## Aim of the exercise:
Lines holding the word "connecting" are the ones to copy from the data below.

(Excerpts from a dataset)
Content starts

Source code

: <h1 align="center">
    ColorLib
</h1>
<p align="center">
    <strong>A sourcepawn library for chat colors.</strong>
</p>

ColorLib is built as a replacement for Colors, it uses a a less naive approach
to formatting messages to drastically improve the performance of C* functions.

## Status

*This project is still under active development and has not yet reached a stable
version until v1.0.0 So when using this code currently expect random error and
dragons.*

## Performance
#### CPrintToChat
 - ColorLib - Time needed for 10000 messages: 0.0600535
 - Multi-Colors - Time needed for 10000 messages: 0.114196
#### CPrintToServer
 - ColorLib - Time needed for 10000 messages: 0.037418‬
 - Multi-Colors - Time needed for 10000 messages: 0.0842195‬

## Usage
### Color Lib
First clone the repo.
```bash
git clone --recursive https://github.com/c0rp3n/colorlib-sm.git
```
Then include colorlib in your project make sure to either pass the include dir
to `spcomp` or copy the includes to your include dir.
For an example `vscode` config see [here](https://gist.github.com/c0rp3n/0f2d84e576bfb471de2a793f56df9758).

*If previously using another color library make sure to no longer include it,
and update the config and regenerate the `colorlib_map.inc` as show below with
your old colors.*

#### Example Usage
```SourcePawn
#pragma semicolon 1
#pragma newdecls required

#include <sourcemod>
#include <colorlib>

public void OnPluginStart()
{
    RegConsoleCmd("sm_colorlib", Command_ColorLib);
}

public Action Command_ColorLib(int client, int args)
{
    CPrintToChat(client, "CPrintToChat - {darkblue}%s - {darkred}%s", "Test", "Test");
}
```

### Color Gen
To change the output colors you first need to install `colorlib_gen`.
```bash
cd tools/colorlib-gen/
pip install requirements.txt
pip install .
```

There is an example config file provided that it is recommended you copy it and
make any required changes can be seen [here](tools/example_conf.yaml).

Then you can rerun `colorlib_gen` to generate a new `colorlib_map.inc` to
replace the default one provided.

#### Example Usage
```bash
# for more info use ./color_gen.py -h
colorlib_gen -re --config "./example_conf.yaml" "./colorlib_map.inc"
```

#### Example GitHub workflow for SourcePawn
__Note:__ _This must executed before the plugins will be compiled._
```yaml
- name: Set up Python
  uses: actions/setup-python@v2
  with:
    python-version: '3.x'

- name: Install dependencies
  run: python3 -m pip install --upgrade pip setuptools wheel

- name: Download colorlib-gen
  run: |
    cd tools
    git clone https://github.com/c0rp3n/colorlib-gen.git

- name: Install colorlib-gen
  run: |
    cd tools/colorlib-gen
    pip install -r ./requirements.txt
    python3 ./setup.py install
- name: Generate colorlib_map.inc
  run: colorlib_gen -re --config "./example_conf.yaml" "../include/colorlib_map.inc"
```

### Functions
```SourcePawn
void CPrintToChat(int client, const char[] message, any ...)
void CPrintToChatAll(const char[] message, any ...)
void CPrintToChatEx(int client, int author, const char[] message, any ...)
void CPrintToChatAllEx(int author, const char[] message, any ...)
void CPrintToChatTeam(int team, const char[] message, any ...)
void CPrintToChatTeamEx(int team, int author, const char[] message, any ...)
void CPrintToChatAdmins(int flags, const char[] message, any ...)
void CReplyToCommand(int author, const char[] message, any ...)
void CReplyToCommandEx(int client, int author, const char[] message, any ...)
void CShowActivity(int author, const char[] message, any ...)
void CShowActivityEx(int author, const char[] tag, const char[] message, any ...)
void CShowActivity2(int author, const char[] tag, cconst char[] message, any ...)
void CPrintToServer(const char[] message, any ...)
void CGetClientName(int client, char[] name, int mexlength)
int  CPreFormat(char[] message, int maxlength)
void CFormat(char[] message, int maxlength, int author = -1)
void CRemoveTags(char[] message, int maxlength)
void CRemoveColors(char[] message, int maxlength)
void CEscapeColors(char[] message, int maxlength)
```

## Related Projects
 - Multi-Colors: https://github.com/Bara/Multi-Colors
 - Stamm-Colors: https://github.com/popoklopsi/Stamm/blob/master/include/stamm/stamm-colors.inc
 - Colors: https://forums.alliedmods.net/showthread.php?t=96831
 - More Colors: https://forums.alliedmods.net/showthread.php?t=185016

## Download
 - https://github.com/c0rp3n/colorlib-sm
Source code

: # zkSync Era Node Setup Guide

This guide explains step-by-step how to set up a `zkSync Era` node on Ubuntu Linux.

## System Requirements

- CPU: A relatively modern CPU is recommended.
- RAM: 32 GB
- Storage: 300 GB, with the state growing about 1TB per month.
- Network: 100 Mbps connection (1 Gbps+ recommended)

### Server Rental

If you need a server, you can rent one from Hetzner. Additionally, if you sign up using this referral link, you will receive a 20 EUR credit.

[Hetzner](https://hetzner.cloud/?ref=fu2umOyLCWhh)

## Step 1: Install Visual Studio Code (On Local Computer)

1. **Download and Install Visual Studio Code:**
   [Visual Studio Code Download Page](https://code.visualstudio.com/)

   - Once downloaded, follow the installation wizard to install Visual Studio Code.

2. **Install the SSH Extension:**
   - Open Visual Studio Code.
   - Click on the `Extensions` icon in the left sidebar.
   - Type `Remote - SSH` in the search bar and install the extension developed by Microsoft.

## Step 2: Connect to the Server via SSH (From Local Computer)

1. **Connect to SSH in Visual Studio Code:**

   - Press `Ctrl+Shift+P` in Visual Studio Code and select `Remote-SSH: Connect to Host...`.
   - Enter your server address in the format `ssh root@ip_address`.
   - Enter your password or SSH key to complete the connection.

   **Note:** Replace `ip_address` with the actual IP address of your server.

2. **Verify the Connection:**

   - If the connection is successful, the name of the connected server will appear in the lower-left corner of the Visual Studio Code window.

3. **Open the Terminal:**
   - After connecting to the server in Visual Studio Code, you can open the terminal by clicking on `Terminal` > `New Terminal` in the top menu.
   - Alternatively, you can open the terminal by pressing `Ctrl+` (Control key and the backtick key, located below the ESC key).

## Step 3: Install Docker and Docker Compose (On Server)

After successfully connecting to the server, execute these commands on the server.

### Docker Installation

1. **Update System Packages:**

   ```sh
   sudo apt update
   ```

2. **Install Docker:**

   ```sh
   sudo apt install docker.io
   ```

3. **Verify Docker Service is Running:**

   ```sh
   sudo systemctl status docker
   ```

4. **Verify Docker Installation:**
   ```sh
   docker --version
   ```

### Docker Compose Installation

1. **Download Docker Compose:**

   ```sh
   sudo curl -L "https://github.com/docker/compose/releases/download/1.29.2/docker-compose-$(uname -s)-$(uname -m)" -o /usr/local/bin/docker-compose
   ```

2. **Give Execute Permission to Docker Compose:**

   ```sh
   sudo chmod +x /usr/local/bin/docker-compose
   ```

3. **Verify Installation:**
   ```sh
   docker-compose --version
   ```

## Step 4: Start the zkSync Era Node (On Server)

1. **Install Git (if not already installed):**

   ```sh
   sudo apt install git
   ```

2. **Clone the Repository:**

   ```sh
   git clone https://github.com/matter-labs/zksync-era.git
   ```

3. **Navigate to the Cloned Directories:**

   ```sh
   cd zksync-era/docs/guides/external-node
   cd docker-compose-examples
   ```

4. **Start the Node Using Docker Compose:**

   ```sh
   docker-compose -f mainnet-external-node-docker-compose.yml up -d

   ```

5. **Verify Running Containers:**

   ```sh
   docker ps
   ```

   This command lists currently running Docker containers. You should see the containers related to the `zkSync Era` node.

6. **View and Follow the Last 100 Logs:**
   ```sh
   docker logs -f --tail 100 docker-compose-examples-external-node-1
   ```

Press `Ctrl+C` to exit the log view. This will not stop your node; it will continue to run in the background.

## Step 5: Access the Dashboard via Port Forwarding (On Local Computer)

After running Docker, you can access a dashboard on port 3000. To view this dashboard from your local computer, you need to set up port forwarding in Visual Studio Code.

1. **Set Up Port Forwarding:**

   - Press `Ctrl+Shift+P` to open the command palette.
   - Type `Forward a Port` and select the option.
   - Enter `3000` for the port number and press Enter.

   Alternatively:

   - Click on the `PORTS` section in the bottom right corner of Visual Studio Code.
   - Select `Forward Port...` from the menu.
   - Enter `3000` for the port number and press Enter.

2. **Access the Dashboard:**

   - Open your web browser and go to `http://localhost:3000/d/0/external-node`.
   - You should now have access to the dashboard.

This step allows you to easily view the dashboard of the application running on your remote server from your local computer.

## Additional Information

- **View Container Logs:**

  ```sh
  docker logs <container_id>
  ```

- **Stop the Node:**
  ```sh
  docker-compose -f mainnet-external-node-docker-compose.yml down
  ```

Content ends

## Answer to the problem:
   - After connecting to the server in Visual Studio Code, you can open the terminal by clicking on `Terminal` > `New Terminal` in the top menu.
After successfully connecting to the server, execute these commands on the server.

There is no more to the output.